I have several reservations though which I would be happy if
the authors can address to. My main concern is about the conditional
independence assumption given the mask and features (with locations)  why
was the noise chosen to be pixelwise independent? This really limits the
expressive power of the model in my opinion, as it only allows the
resulting patches to have a "sprite" like structure, with similar features
just masked and translated. I would be happy to see samples from the model
as well, and compare them to natural image patches. Additionally, I
would love to see what happens when you train the model on nonfiltered
(unwhithened) patches, and see the effect of whitening here, as I suspect
it has a large part of the resulting receptive fields. Finally, the
background model seems both artificial and simplistic to me. I am not sure
what "background" is even in natural images, it is mostly other elements
of the scene just scaled down, or blurred  why not just constrain all the
pixels to be covered by at least one mask? It would have been nice if a
"background" element was learned automatically from the data (flat mask
with simple features, for example).
Clarity: The paper is all
in all well written, but since the model is quite complex there are many
different parameters, and I must say that sometimes their definition is
hidden in some inline equation which makes it harder to follow. I would
suggest making Figure 1 more approachable by replacing the mask and
features used to something synthetic which would convey the message. The
current ones used not very intuitive (for example, if the feature and mask
would be switched I don't think anyone would notice). A simple mask and a
simple texture would probably be easier to understand here.
Originality: Looks like an original work with an interesting
model and good analysis.
Significance: This work would be
interesting to the natural image statistics community, as well as to parts
of the neuroscience and sparse coding people around.
Q2: Please summarize your review in 12
sentences
An interesting paper with a detailed model which
accounts to some basic properties of natural images. While there are some
concerns here, all in all this is good solid work. Submitted
by Assigned_Reviewer_3
Q1: Comments to author(s).
First provide a summary of the paper, and then address the following
criteria: Quality, clarity, originality and significance. (For detailed
reviewing guidelines, see
http://nips.cc/PaperInformation/ReviewerInstructions)
210  What Are the Invariant Occlusive Components of
Image Patches? A Probabilistic Generative Approach
The paper
demonstrates that learning and inference are feasible in a nonlinear
generative model of natural images that captures translation invariance
and occlusion. This is an interesting extension of previous work on
Occlusive Component Analysis. When applied to natural image patches, it
confirms the previous finding that modeling occlusions leads naturally to
globular receptive fields beyond the usual oriented, Gaborlike filters.

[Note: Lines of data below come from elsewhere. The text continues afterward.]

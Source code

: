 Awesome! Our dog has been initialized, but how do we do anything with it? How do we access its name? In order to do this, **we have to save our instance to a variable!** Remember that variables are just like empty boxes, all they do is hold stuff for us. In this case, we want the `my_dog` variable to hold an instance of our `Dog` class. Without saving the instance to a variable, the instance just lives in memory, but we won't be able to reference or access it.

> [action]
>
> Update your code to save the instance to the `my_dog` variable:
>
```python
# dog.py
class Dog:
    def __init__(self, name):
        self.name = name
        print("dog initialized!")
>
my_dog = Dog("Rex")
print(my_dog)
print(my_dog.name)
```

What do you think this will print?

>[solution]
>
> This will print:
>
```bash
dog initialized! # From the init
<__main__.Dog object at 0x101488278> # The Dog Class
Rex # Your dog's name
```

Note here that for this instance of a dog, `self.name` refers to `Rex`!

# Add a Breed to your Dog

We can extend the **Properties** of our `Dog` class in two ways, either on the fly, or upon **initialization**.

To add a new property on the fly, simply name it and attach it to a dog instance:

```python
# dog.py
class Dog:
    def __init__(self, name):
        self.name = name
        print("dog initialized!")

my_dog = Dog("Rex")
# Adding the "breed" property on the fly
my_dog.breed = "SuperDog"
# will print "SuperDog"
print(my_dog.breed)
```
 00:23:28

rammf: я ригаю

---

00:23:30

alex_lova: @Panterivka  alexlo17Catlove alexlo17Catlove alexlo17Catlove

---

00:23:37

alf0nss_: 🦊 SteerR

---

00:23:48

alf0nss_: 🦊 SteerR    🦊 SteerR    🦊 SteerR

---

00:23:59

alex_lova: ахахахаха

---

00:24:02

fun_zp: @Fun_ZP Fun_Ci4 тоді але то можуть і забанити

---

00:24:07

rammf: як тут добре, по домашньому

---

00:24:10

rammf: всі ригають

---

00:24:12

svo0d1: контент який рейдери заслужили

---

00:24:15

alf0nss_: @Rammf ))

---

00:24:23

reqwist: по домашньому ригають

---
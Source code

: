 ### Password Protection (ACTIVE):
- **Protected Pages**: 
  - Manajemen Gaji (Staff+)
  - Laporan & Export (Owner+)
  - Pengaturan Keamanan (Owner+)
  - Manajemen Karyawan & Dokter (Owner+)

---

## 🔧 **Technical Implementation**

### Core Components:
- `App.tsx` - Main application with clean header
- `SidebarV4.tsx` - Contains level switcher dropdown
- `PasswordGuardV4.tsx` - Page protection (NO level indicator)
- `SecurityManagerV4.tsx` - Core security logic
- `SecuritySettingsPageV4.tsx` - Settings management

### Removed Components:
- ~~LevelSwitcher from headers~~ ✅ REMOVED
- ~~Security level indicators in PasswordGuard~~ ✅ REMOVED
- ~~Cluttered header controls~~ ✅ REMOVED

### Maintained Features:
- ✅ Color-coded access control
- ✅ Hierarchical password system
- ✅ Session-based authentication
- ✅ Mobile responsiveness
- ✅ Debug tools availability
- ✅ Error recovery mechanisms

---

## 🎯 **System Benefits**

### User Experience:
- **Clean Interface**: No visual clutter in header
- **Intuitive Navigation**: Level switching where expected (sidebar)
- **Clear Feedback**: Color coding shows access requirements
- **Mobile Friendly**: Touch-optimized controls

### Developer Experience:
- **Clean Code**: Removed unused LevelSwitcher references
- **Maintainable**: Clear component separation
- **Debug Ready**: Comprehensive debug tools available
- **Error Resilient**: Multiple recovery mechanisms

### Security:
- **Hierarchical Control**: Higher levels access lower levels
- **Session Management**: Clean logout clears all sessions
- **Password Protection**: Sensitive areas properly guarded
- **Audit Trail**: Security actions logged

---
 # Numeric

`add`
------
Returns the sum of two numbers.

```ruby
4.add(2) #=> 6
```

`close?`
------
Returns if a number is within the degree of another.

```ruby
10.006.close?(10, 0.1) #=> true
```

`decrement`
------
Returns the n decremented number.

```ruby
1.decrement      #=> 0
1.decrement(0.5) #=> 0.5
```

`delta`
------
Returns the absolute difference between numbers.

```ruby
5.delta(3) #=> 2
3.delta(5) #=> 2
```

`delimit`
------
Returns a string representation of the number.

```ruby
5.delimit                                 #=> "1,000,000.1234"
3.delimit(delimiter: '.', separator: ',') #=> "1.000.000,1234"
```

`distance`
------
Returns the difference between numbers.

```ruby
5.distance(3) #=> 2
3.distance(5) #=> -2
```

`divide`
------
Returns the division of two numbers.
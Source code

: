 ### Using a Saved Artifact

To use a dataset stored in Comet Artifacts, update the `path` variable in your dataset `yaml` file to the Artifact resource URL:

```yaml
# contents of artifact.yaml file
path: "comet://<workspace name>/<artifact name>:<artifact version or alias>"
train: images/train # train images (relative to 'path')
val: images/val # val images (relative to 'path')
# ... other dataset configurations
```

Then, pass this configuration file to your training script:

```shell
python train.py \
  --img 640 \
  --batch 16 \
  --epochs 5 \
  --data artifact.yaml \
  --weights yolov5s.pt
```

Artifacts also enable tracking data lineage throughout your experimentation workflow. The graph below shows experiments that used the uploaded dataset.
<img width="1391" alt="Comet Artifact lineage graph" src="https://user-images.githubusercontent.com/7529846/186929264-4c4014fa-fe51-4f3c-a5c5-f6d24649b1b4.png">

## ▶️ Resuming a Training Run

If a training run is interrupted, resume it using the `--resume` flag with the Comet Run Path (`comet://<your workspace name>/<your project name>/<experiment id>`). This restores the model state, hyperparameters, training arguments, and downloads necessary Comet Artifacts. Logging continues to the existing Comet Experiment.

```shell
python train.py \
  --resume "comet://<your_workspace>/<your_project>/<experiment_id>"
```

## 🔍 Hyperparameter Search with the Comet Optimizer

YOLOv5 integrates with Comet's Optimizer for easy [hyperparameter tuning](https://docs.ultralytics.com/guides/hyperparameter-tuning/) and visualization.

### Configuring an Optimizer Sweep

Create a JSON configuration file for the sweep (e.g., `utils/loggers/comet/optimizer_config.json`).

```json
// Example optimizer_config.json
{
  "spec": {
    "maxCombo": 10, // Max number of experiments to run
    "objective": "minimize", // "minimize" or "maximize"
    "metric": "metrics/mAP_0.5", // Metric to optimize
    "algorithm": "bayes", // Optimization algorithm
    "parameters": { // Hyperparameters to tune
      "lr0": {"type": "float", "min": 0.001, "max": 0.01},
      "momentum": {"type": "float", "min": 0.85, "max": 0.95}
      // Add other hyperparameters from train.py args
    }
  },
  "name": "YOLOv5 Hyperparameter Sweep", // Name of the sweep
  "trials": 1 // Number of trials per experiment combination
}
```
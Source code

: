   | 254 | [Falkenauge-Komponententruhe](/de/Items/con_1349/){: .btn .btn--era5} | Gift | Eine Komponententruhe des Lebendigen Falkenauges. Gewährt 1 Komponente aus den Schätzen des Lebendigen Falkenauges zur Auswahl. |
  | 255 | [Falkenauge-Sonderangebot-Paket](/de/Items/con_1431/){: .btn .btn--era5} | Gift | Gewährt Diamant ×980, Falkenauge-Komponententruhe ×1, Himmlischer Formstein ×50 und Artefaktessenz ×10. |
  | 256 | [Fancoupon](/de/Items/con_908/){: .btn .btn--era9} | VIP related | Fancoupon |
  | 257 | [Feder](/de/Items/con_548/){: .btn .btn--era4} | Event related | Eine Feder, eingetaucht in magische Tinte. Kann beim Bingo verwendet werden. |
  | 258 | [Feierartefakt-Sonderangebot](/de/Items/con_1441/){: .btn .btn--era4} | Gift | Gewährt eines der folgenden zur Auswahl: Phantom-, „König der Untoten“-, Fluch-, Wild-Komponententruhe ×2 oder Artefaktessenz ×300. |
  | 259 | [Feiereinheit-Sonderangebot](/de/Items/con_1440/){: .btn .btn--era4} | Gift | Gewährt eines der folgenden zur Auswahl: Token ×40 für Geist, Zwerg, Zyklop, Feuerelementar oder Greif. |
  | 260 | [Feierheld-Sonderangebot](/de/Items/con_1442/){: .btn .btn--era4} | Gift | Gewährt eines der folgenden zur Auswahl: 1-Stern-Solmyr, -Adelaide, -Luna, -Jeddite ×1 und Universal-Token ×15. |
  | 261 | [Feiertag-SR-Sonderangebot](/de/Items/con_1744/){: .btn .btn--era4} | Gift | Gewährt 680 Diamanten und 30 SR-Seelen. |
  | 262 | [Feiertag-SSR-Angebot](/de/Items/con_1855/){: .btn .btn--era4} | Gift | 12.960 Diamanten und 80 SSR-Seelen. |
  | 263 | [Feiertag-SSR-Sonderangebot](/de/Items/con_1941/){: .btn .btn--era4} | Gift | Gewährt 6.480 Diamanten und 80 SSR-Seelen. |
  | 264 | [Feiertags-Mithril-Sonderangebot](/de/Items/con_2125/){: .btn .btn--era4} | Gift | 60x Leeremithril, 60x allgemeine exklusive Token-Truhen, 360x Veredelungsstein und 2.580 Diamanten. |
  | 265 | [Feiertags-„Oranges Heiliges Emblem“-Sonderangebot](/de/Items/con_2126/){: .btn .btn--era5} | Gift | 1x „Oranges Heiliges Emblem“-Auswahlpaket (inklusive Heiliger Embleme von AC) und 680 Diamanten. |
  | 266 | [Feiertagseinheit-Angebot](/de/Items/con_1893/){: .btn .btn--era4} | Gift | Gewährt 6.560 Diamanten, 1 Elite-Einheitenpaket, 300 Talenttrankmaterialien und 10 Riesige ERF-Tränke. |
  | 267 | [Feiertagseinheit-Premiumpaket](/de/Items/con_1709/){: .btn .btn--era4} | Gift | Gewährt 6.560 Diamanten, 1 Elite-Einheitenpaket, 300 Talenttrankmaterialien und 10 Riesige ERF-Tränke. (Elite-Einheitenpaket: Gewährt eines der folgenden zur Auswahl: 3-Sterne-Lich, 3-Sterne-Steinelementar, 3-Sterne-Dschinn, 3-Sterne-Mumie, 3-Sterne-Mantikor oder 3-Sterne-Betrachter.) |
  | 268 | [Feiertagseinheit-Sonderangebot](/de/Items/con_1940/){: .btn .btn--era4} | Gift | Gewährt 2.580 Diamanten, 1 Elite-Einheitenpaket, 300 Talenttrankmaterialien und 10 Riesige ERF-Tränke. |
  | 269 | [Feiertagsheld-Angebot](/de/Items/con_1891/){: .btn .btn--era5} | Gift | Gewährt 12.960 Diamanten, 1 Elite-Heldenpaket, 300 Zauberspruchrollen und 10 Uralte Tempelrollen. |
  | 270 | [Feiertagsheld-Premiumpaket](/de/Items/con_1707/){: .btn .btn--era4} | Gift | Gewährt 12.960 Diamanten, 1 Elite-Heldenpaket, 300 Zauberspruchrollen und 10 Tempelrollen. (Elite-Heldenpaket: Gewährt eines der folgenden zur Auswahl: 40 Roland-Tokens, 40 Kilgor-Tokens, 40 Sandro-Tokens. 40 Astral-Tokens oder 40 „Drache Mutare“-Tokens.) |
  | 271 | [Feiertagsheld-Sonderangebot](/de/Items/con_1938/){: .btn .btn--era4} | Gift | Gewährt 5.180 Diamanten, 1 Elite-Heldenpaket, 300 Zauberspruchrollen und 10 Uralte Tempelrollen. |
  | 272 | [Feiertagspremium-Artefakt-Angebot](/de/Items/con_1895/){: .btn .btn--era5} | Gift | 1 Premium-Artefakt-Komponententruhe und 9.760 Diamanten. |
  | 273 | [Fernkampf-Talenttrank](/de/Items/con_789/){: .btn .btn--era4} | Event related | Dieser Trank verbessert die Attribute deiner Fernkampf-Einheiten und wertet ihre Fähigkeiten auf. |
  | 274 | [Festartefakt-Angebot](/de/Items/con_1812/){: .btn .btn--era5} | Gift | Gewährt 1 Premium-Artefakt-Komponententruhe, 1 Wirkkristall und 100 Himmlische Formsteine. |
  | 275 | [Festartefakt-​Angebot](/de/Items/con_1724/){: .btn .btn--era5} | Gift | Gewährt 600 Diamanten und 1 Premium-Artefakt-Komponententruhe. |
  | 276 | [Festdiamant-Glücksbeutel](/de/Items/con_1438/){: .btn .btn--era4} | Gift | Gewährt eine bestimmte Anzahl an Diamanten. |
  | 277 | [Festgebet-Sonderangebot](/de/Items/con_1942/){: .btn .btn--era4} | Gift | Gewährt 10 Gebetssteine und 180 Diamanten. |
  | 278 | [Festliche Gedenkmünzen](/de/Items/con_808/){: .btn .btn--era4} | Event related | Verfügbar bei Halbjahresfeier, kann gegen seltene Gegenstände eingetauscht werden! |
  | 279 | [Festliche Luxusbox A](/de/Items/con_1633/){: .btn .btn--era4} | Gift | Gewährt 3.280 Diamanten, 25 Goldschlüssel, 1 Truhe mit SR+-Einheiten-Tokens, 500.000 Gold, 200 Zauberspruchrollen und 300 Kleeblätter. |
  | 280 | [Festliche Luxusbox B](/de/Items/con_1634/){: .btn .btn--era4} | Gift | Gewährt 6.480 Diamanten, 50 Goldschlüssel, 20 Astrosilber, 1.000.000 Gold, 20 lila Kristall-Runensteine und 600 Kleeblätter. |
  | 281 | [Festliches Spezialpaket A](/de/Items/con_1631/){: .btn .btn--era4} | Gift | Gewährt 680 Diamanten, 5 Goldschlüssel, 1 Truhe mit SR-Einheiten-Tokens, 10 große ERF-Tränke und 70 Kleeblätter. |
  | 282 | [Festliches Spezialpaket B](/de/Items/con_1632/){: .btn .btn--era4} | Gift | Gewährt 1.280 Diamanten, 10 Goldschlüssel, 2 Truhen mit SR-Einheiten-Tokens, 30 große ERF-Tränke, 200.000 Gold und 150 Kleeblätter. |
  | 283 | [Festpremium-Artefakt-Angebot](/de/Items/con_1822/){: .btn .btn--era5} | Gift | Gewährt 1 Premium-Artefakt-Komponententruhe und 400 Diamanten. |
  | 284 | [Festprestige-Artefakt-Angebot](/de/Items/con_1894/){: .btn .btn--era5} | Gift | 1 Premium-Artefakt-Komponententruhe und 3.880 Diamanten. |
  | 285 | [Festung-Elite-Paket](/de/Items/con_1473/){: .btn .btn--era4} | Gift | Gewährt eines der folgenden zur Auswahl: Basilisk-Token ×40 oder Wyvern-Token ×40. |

The paper is technically sound, well written, and puts the presented
work in the larger context of probabilistic models of images. The results
are not surprising given previous work on OCA, but the technical advance
over convolutional networks (namely the occlusive nonlinearity, and the
ability to learn a substantially larger number of components) is
impressive.
 Quality The model is a translation invariant
extension of OCA, that includes all possible planar translations.
Therefore inference is intractable, but the paper clearly demonstrates an
efficient approximation based on preselection. The results on natural
images are analyzed quantitatively, by fitting linear receptive fields to
the inferred components, and showing that the majority of the RFs are
oriented Gabors, but a large proportion of RFs can be characterized as
globular or containing more complex structure.
Two aspects of the
results on artificial data (Section 4) seem potentially worrying to me.
First, in Fig. 2C the system learns all the true components, plus
one that was not used to generate the data; this extra component resembles
the globular RFs that are a signature of this model, so isn't it worrying
that the model 'hallucinates' one in a simple artificial dataset that does
not contain any? How do artificial patches, for which this "dumpy"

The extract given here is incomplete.